Dengan caraNya yang tak terbatas, mengubah hati dan pikiran umat ketebusanNya, Kristus membayar hukuman bagi dosa-dosa di masa lalu, di masa kini dan di masa mendatang. Itulah mengapa Dia mati di kayu salib (Billy Graham, 2012).
Kesimpulan
Kehidupan modern sekarang ini identik dengan keinginan menggapai
kemenangan dengan menghalalkan segala cara yang bertujuan agar berjalan dengan
singkat, mengabaikan proses. Sebaliknya sebagai pribadi yang sudah terpanggil
dan dipilih dalam rencanaNya yang kudus, seharusnya makin mengerti akan
kesetiaan yang berada dalam suatu proses kehidupan. Wisudawan/wisudawati yang terkasih, teladanilah
Kristus sebagai pribadi yang setia, pengabdian hidupmu dalam pelayanan
sepenuhnya hanya tertuju untuk Dia serta kemuliaanNya bukan semata-mata pada uang
walaupun dalam kehidupan keseharian uang dibutuhkan. Bertanggungjawablah dan
selesaikan tugas-tugas pelayanan yang terlihat kecil di mata orang. Belajar
tunduk dan taatilah akan keinginan Roh Kudus bukan keinginan daging. Maka hidup
orang yang dipanggil, dipilih dan setia dalam kekudusan akan hidup
berkemenangan. Tuhan Yesus memberkati.
But thanks be to God! He gives us the victory
through our Lord Jesus Christ.
- 1 Korintus 15:57 -
Daftar Pustaka
Ambarsari, Trivena. Doktrin
Kristus. Surabaya: Momentum Christian Literature, 2002.
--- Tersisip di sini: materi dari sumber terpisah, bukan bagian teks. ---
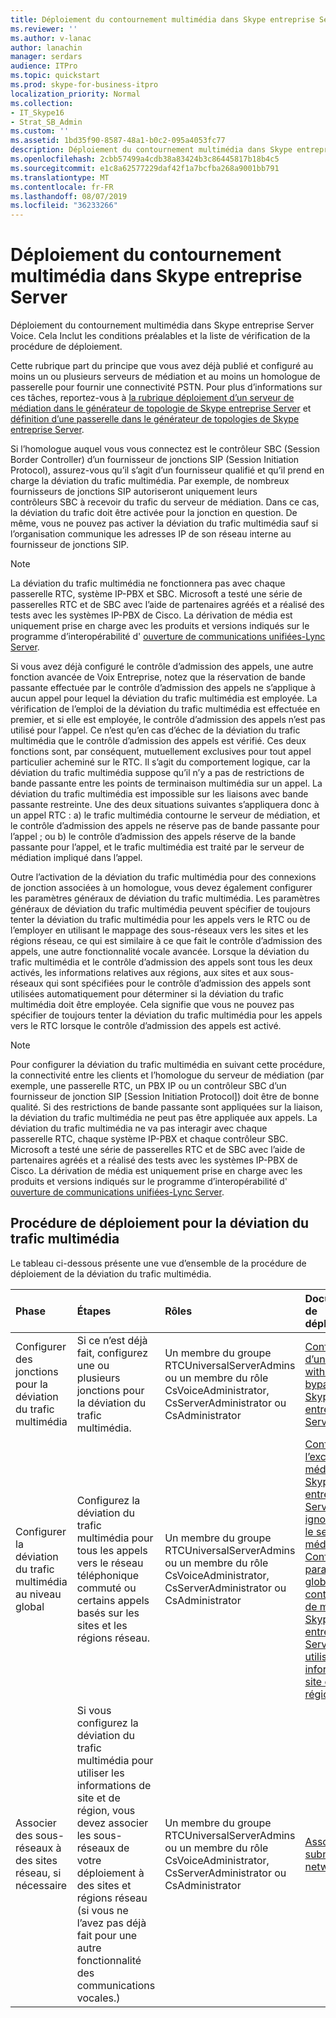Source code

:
 ```yaml
---
title: Déploiement du contournement multimédia dans Skype entreprise Server
ms.reviewer: ''
ms.author: v-lanac
author: lanachin
manager: serdars
audience: ITPro
ms.topic: quickstart
ms.prod: skype-for-business-itpro
localization_priority: Normal
ms.collection:
- IT_Skype16
- Strat_SB_Admin
ms.custom: ''
ms.assetid: 1bd35f90-8587-48a1-b0c2-095a4053fc77
description: Déploiement du contournement multimédia dans Skype entreprise Server Voice. Cela Inclut les conditions préalables et la liste de vérification de la procédure de déploiement.
ms.openlocfilehash: 2cbb57499a4cdb38a83424b3c86445817b18b4c5
ms.sourcegitcommit: e1c8a62577229daf42f1a7bcfba268a9001bb791
ms.translationtype: MT
ms.contentlocale: fr-FR
ms.lasthandoff: 08/07/2019
ms.locfileid: "36233266"
---
```

# <a name="deploy-media-bypass-in-skype-for-business-server"></a>Déploiement du contournement multimédia dans Skype entreprise Server
 
Déploiement du contournement multimédia dans Skype entreprise Server Voice. Cela Inclut les conditions préalables et la liste de vérification de la procédure de déploiement.
  
Cette rubrique part du principe que vous avez déjà publié et configuré au moins un ou plusieurs serveurs de médiation et au moins un homologue de passerelle pour fournir une connectivité PSTN. Pour plus d’informations sur ces tâches, reportez-vous à [la rubrique déploiement d’un serveur de médiation dans le générateur de topologie de Skype entreprise Server](deploy-a-mediation-server.md) et [définition d’une passerelle dans le générateur de topologies de Skype entreprise Server](define-a-gateway.md).
  
 Si l’homologue auquel vous vous connectez est le contrôleur SBC (Session Border Controller) d’un fournisseur de jonctions SIP (Session Initiation Protocol), assurez-vous qu’il s’agit d’un fournisseur qualifié et qu’il prend en charge la déviation du trafic multimédia. Par exemple, de nombreux fournisseurs de jonctions SIP autoriseront uniquement leurs contrôleurs SBC à recevoir du trafic du serveur de médiation. Dans ce cas, la déviation du trafic doit être activée pour la jonction en question. De même, vous ne pouvez pas activer la déviation du trafic multimédia sauf si l’organisation communique les adresses IP de son réseau interne au fournisseur de jonctions SIP.
  
> [!NOTE]
> La déviation du trafic multimédia ne fonctionnera pas avec chaque passerelle RTC, système IP-PBX et SBC. Microsoft a testé une série de passerelles RTC et de SBC avec l’aide de partenaires agréés et a réalisé des tests avec les systèmes IP-PBX de Cisco. La dérivation de média est uniquement prise en charge avec les produits et versions indiqués sur le programme d’interopérabilité d' [ouverture de communications unifiées-Lync Server](https://go.microsoft.com/fwlink/p/?linkId=214406). 
  
Si vous avez déjà configuré le contrôle d’admission des appels, une autre fonction avancée de Voix Entreprise, notez que la réservation de bande passante effectuée par le contrôle d’admission des appels ne s’applique à aucun appel pour lequel la déviation du trafic multimédia est employée. La vérification de l’emploi de la déviation du trafic multimédia est effectuée en premier, et si elle est employée, le contrôle d’admission des appels n’est pas utilisé pour l’appel. Ce n’est qu’en cas d’échec de la déviation du trafic multimédia que le contrôle d’admission des appels est vérifié. Ces deux fonctions sont, par conséquent, mutuellement exclusives pour tout appel particulier acheminé sur le RTC. Il s’agit du comportement logique, car la déviation du trafic multimédia suppose qu’il n’y a pas de restrictions de bande passante entre les points de terminaison multimédia sur un appel. La déviation du trafic multimédia est impossible sur les liaisons avec bande passante restreinte. Une des deux situations suivantes s’appliquera donc à un appel RTC : a) le trafic multimédia contourne le serveur de médiation, et le contrôle d’admission des appels ne réserve pas de bande passante pour l’appel ; ou b) le contrôle d’admission des appels réserve de la bande passante pour l’appel, et le trafic multimédia est traité par le serveur de médiation impliqué dans l’appel.
  
Outre l’activation de la déviation du trafic multimédia pour des connexions de jonction associées à un homologue, vous devez également configurer les paramètres généraux de déviation du trafic multimédia. Les paramètres généraux de déviation du trafic multimédia peuvent spécifier de toujours tenter la déviation du trafic multimédia pour les appels vers le RTC ou de l’employer en utilisant le mappage des sous-réseaux vers les sites et les régions réseau, ce qui est similaire à ce que fait le contrôle d’admission des appels, une autre fonctionnalité vocale avancée. Lorsque la déviation du trafic multimédia et le contrôle d’admission des appels sont tous les deux activés, les informations relatives aux régions, aux sites et aux sous-réseaux qui sont spécifiées pour le contrôle d’admission des appels sont utilisées automatiquement pour déterminer si la déviation du trafic multimédia doit être employée. Cela signifie que vous ne pouvez pas spécifier de toujours tenter la déviation du trafic multimédia pour les appels vers le RTC lorsque le contrôle d’admission des appels est activé.
  
> [!NOTE]
> Pour configurer la déviation du trafic multimédia en suivant cette procédure, la connectivité entre les clients et l’homologue du serveur de médiation (par exemple, une passerelle RTC, un PBX IP ou un contrôleur SBC d’un fournisseur de jonction SIP [Session Initiation Protocol]) doit être de bonne qualité. Si des restrictions de bande passante sont appliquées sur la liaison, la déviation du trafic multimédia ne peut pas être appliquée aux appels. La déviation du trafic multimédia ne va pas interagir avec chaque passerelle RTC, chaque système IP-PBX et chaque contrôleur SBC. Microsoft a testé une série de passerelles RTC et de SBC avec l’aide de partenaires agréés et a réalisé des tests avec les systèmes IP-PBX de Cisco. La dérivation de média est uniquement prise en charge avec les produits et versions indiqués sur le programme d’interopérabilité d' [ouverture de communications unifiées-Lync Server](https://go.microsoft.com/fwlink/p/?linkId=214406). 
  
## <a name="deployment-process-for-media-bypass"></a>Procédure de déploiement pour la déviation du trafic multimédia

Le tableau ci-dessous présente une vue d’ensemble de la procédure de déploiement de la déviation du trafic multimédia. 
  
|**Phase**|**Étapes**|**Rôles**|**Documentation de déploiement**|
|:-----|:-----|:-----|:-----|
|Configurer des jonctions pour la déviation du trafic multimédia  <br/> |Si ce n’est déjà fait, configurez une ou plusieurs jonctions pour la déviation du trafic multimédia.  <br/> | Un membre du groupe RTCUniversalServerAdmins ou un membre du rôle CsVoiceAdministrator, CsServerAdministrator ou CsAdministrator <br/> |[Configuration d’une Trunk with Media bypass dans Skype entreprise Server](configure-trunk-with-media-bypass.md) <br/> |
|Configurer la déviation du trafic multimédia au niveau global  <br/> |Configurez la déviation du trafic multimédia pour tous les appels vers le réseau téléphonique commuté ou certains appels basés sur les sites et les régions réseau.  <br/> | Un membre du groupe RTCUniversalServerAdmins ou un membre du rôle CsVoiceAdministrator, CsServerAdministrator ou CsAdministrator <br/> |[Configurer l’exclusion de médias dans Skype entreprise Server pour ignorer toujours le serveur de médiation](bypass-the-mediation-server.md) <br/> [Configurer les paramètres globaux de contournement de médias dans Skype entreprise Server pour utiliser les informations de site et de région](use-site-and-region-information.md) <br/> |
|Associer des sous-réseaux à des sites réseau, si nécessaire  <br/> |Si vous configurez la déviation du trafic multimédia pour utiliser les informations de site et de région, vous devez associer les sous-réseaux de votre déploiement à des sites et régions réseau (si vous ne l’avez pas déjà fait pour une autre fonctionnalité des communications vocales.)  <br/> | Un membre du groupe RTCUniversalServerAdmins ou un membre du rôle CsVoiceAdministrator, CsServerAdministrator ou CsAdministrator <br/> |[Associate a subnet with a network site](deploy-network.md#BKMK_AssociateSubnets) <br/> |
Buswell, J. Oliver. A Systematic
Theology of the Christian Religion. Grand Rapids: Zondervan, 1962.
Enns, Paul. The Moody Handbook
of Theology. Malang: Literatur SAAT, 2003.
Graham, Billy. Unto The Hils. Bandung:
PT Visi Anugerah Indonesia, 2012.
Marantika, Chris. Kristologi.
Yogyakarta: Iman Press, 2008.
Ryrie, Charles C. Teologi Dasar
1. Yogyakarta: ANDI, 1991.
Smith, Donald K. Creating
Understanding. Grand Rapids, Michigan: Zondervan, 1992.
Tong, Stephen. Hidup Kristen
Yang Berbuah. Surabaya: Momentum Christian Literature, 1992.
Warren, Rick. The Purpose Driven
Life. Metro Manila: OMF Literature Inc., 2002.